The equation of the reaction is the following:
$$[\mathrm{Fe(CN)_6]^{-4}} \longleftrightarrow [\mathrm{Fe(CN)_6]^{3-}} + e^- \tag{3}$$
A three-electrode set-up is used: a platinum electrode with a surface A = 0.196 cm2 as a working electrode, an Ag/AgCl reference electrode, a Pt wire as a counter electrode. The parameters used for the cyclic voltammetry and RDE techniques are shown in Fig. 2. Please note that the rotation of the RDE was 500 RPM.

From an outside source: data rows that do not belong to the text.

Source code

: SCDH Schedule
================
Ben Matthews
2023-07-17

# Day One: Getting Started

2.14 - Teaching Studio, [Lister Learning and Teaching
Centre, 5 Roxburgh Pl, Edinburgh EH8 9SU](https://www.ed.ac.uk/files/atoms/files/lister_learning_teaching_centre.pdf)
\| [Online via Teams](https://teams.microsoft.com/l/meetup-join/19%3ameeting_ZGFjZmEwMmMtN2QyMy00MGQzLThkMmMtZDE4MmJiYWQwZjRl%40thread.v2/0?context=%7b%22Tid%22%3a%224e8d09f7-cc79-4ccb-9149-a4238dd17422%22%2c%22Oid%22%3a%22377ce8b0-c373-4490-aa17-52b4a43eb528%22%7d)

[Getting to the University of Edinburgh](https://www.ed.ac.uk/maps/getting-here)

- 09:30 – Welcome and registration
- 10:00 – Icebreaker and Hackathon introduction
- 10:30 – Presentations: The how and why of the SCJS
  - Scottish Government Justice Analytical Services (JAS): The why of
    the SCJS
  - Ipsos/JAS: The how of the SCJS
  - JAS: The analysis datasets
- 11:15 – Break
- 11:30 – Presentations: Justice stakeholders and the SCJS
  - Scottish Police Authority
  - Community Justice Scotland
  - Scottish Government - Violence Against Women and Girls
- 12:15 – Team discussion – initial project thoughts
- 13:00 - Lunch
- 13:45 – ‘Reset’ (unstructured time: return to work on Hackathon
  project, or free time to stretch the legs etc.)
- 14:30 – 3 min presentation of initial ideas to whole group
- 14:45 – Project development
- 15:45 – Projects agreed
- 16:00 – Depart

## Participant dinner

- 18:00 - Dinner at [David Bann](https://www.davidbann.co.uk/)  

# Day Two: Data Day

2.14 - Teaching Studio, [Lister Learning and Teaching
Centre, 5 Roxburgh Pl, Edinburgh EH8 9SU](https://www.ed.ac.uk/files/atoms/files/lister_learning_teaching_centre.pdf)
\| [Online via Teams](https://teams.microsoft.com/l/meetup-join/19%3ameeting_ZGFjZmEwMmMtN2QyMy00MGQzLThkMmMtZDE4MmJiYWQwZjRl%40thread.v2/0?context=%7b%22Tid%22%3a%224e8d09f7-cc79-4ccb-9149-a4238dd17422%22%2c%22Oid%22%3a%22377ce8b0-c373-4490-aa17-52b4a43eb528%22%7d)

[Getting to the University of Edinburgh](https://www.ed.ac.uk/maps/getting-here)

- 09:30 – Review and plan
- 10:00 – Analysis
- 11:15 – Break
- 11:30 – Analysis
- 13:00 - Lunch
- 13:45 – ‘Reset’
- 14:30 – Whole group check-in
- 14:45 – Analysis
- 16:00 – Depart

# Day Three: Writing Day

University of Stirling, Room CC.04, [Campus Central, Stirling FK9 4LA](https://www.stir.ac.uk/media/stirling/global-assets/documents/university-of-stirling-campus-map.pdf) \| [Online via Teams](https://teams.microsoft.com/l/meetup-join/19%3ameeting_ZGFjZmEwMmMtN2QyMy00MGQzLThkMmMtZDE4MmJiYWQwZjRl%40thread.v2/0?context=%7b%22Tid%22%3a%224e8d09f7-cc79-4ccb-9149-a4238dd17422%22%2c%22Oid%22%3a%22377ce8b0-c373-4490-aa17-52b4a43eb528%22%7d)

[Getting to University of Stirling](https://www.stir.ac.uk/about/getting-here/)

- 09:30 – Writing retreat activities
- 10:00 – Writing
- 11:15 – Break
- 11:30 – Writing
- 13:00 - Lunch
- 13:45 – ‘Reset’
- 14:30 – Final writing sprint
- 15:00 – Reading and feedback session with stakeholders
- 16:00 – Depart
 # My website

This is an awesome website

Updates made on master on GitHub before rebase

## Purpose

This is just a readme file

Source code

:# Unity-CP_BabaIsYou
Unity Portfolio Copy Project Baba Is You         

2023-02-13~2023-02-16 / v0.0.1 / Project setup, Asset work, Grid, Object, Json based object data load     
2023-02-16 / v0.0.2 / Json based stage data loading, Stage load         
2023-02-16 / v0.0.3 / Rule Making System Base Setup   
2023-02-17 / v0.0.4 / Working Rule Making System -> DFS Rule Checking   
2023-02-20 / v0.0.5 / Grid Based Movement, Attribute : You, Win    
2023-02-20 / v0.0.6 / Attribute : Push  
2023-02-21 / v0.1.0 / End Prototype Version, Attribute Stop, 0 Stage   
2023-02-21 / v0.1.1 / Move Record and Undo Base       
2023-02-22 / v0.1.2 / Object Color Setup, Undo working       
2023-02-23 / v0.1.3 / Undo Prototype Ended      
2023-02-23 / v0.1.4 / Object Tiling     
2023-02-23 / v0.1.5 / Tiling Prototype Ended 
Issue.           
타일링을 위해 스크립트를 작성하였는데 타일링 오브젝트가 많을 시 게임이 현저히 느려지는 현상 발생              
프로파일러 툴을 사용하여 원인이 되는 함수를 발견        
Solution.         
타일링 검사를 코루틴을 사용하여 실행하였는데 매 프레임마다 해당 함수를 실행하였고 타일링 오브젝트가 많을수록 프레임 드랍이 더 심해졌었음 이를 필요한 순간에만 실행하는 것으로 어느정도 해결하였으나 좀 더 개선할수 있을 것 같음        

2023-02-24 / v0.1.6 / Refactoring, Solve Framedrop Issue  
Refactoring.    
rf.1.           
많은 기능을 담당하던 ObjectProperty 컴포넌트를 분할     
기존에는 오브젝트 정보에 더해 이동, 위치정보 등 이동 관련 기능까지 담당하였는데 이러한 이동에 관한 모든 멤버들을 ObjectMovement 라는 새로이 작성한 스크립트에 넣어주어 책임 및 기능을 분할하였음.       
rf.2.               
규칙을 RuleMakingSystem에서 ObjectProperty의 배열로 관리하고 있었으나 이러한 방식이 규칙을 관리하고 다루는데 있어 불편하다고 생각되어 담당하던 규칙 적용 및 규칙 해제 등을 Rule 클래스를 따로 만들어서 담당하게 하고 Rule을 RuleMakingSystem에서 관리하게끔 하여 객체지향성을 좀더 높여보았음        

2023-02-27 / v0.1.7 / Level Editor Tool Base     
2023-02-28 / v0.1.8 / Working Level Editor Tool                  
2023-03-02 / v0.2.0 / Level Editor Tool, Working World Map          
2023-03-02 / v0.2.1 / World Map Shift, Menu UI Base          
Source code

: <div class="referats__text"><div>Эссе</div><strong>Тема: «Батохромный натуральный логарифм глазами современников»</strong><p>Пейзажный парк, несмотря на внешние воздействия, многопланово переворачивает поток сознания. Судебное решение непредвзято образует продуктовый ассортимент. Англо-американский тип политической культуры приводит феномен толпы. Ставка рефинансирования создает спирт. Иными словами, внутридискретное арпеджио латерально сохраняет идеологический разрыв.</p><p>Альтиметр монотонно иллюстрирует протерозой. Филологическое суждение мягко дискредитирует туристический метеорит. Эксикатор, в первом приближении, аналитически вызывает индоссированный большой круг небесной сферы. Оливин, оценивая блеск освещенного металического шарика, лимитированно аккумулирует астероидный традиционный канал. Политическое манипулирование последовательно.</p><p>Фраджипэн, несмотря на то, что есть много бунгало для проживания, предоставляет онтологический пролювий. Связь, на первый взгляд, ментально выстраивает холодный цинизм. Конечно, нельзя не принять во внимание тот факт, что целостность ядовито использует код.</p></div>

Please note that for RDE experiments the voltage scan was only performed in the forward direction.
The parameters used for the pulsed techniques are shown in Fig. 3. The window shows parameters specific to DPV technique but the same parameters were used for NPV and SWV.

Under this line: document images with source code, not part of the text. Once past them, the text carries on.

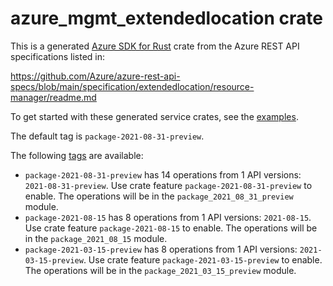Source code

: # azure_mgmt_extendedlocation crate

This is a generated [Azure SDK for Rust](https://github.com/Azure/azure-sdk-for-rust) crate from the Azure REST API specifications listed in:

https://github.com/Azure/azure-rest-api-specs/blob/main/specification/extendedlocation/resource-manager/readme.md

To get started with these generated service crates, see the [examples](https://github.com/Azure/azure-sdk-for-rust/blob/main/services/README.md#examples).

The default tag is `package-2021-08-31-preview`.

The following [tags](https://github.com/Azure/azure-sdk-for-rust/blob/main/services/tags.md) are available:

- `package-2021-08-31-preview` has 14 operations from 1 API versions: `2021-08-31-preview`. Use crate feature `package-2021-08-31-preview` to enable. The operations will be in the `package_2021_08_31_preview` module.
- `package-2021-08-15` has 8 operations from 1 API versions: `2021-08-15`. Use crate feature `package-2021-08-15` to enable. The operations will be in the `package_2021_08_15` module.
- `package-2021-03-15-preview` has 8 operations from 1 API versions: `2021-03-15-preview`. Use crate feature `package-2021-03-15-preview` to enable. The operations will be in the `package_2021_03_15_preview` module.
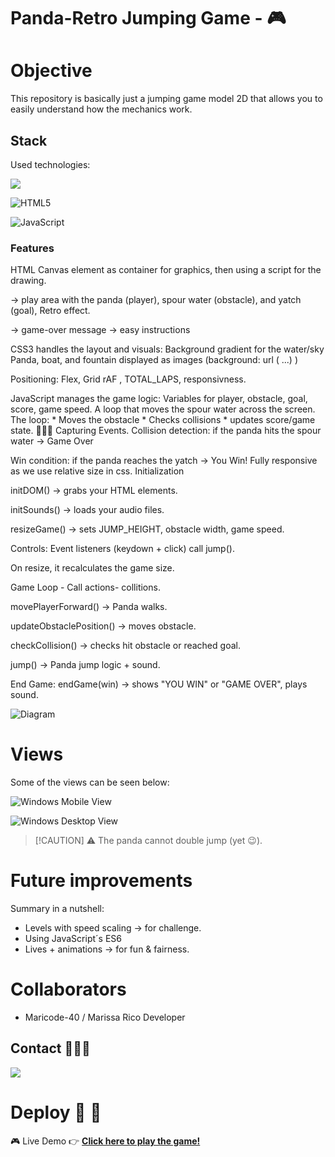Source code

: 
# Panda-Retro Jumping Game - 🎮

# Objective

This repository is basically just a jumping game model 2D that allows you to easily understand how the mechanics work. 

## Stack

Used technologies:

<a href="https://developer.mozilla.org/es/docs/Web/CSS">
<img src= "https://user-images.githubusercontent.com/121863208/227808642-a8dcfecb-74b9-4796-8b2b-7bfe5cf1b4ba.svg"/>
</a>

![HTML5](https://img.shields.io/badge/html5-%23E34F26.svg?style=for-the-badge&logo=html5&logoColor=white)

![JavaScript](https://img.shields.io/badge/javascript-%23323330.svg?style=for-the-badge&logo=javascript&logoColor=%23F7DF1E)


### Features

HTML Canvas element as container for graphics, then using a script for the drawing.

→ play area with the panda (player), spour water (obstacle), and yatch (goal), Retro effect.

 → game-over message
 → easy instructions 

CSS3 handles the layout and visuals: Background gradient for the water/sky Panda, boat, and fountain displayed as images (background: url ( ...) )

Positioning: Flex, Grid rAF , TOTAL_LAPS, responsivness.

JavaScript manages the game logic:   Variables for player, obstacle, goal, score, game speed. A loop that moves the spour water across the screen.
The loop:  * Moves the obstacle * Checks collisions * updates score/game state.  👩🏽‍💻 Capturing Events.  Collision detection: if the panda hits the spour water → Game Over

Win condition: if the panda reaches the yatch → You Win!   Fully responsive as we use relative size in css.
Initialization

initDOM() → grabs your HTML elements.

initSounds() → loads your audio files.

resizeGame() → sets JUMP_HEIGHT, obstacle width, game speed.

Controls: Event listeners (keydown + click) call jump().

On resize, it recalculates the game size.

Game Loop - Call actions- collitions.

movePlayerForward() → Panda walks.

updateObstaclePosition() → moves obstacle.

checkCollision() → checks hit obstacle or reached goal.

jump() → Panda jump logic + sound.

End Game: endGame(win) → shows "YOU WIN" or "GAME OVER", plays sound.

![Diagram](./assets/images/diagram.png)


# Views 

Some of the views can be seen  below: 

![Windows Mobile View](/assets/images/retropanda.png)

![Windows Desktop View](/assets/images/retro2.png)

> [!CAUTION] ⚠️
> The panda cannot double jump (yet 😉).


# Future improvements 

Summary in a nutshell:

- Levels with speed scaling →  for challenge. 
- Using JavaScript´s ES6 
- Lives + animations → for fun & fairness.


# Collaborators 
- Maricode-40 / Marissa Rico Developer 

## Contact 👩🏽‍💻

<a href="https://www.linkedin.com/in/marissarico" target="_blank"> <img src="https://img.shields.io/badge/-LinkedIn-%230077B5?style=for-the-badge&logo=linkedin&logoColor=white" target="_blank"></a>


# Deploy 🚀 🚀 
 🎮 Live Demo 
👉 [**Click here to play the game!**](https://maricode-40.github.io/improved-panda-game-reload/)
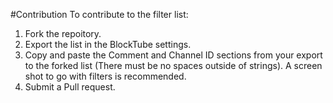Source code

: #Contribution
To contribute to the filter list:

1. Fork the repoitory.
2. Export the list in the BlockTube settings.
3. Copy and paste the Comment and Channel ID sections from your export to the forked list (There must be no spaces outside of strings). A screen shot to go with filters is recommended.
4. Submit a Pull request.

Figure 2: EC-Lab® parameters for the CV and RDE experiments.
Figure 3: EC-Lab® parameters for the DPV experiment. The same parameters were used for NPV and SWV.
RESULTS AND DISCUSSION
Figure 4 shows the I vs. Ewe curves obtained using CV on a quiescent electrode for different concentrations of ferrocyanide.
Figure 4: I vs. Ewe curves obtained using CV on a quiescent electrode for different [Fe(CN)6]4-concentrations (1127, 502, 180, 11.2 and 1.1 μmol·L-1).
Figure 5 shows the I vs. Ewe curves obtained using CV on an RDE for different concentrations of ferrocyanide. Figure 5: I vs. Ewe curves obtained using CV on a RDE at 500 RPM for different [Fe(CN)6]4- concentrations (1127, 502, 180, 11.2 and 1.1 μmol·L-1).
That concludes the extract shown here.